● **Goal of the exercise**
Say the number of lines in the records below that hold the word "article", and only that number.

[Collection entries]
*** Begin section ***
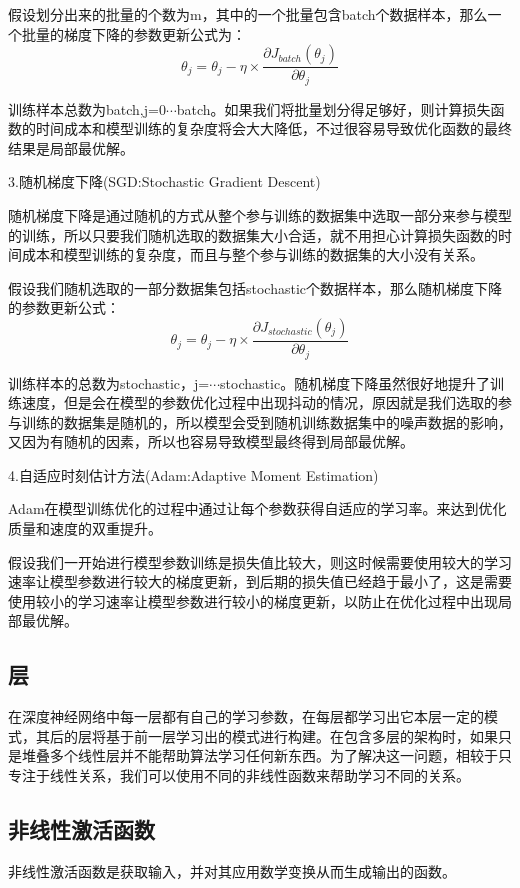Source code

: \documentclass[openbib]{article}
\begin{document}
假设划分出来的批量的个数为m，其中的一个批量包含batch个数据样本，那么一个批量的梯度下降的参数更新公式为：
$$\theta_j=\theta_j-\eta\times\frac{\partial J_{batch}(\theta_j)}{\partial \theta_j}$$

训练样本总数为batch,j=0$\cdots$batch。如果我们将批量划分得足够好，则计算损失函数的时间成本和模型训练的复杂度将会大大降低，不过很容易导致优化函数的最终结果是局部最优解。

\begin{center}
	3.随机梯度下降(SGD:Stochastic Gradient Descent)
\end{center}

随机梯度下降是通过随机的方式从整个参与训练的数据集中选取一部分来参与模型的训练，所以只要我们随机选取的数据集大小合适，就不用担心计算损失函数的时间成本和模型训练的复杂度，而且与整个参与训练的数据集的大小没有关系。

假设我们随机选取的一部分数据集包括stochastic个数据样本，那么随机梯度下降的参数更新公式：
$$\theta_j=\theta_j-\eta\times\frac{\partial J_{stochastic}(\theta_j)}{\partial\theta_j}$$

训练样本的总数为stochastic，j=$\cdots$stochastic。随机梯度下降虽然很好地提升了训练速度，但是会在模型的参数优化过程中出现抖动的情况，原因就是我们选取的参与训练的数据集是随机的，所以模型会受到随机训练数据集中的噪声数据的影响，又因为有随机的因素，所以也容易导致模型最终得到局部最优解。

\begin{center}
	4.自适应时刻估计方法(Adam:Adaptive Moment Estimation)
\end{center}

Adam在模型训练优化的过程中通过让每个参数获得自适应的学习率。来达到优化质量和速度的双重提升。

假设我们一开始进行模型参数训练是损失值比较大，则这时候需要使用较大的学习速率让模型参数进行较大的梯度更新，到后期的损失值已经趋于最小了，这是需要使用较小的学习速率让模型参数进行较小的梯度更新，以防止在优化过程中出现局部最优解。
\subsection{层}
在深度神经网络中每一层都有自己的学习参数，在每层都学习出它本层一定的模式，其后的层将基于前一层学习出的模式进行构建。在包含多层的架构时，如果只是堆叠多个线性层并不能帮助算法学习任何新东西。为了解决这一问题，相较于只专注于线性关系，我们可以使用不同的非线性函数来帮助学习不同的关系。
\subsection{非线性激活函数}
非线性激活函数是获取输入，并对其应用数学变换从而生成输出的函数。
\end{document}
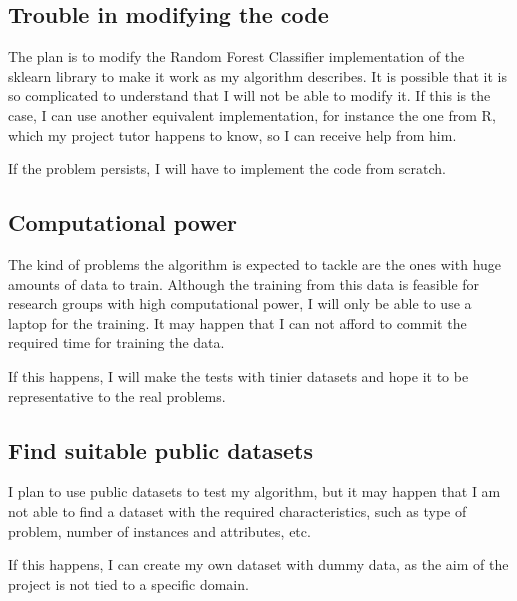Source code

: \documentclass[a4paper]{article}
\begin{document}
    \subsection{Trouble in modifying the code}
    The plan is to modify the Random Forest Classifier implementation of the sklearn library to make it work as my algorithm describes. It is possible that it is so complicated to understand that I will not be able to modify it. If this is the case, I can use another equivalent implementation, for instance the one from R, which my project tutor happens to know, so I can receive help from him.

    If the problem persists, I will have to implement the code from scratch.

    \subsection{Computational power}

    The kind of problems the algorithm is expected to tackle are the ones with huge amounts of data to train. Although the training from this data is feasible for research groups with high computational power, I will only be able to use a laptop for the training. It may happen that I can not afford to commit the required time for training the data.

    If this happens, I will make the tests with tinier datasets and hope it to be representative to the real problems.


    \subsection{Find suitable public datasets}
    I plan to use public datasets to test my algorithm, but it may happen that I am not able to find a dataset with the required characteristics, such as type of problem, number of instances and attributes, etc.

    If this happens, I can create my own dataset with dummy data, as the aim of the project is not tied to a specific domain.
\end{document}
*** End section ***
● **Written answer**
2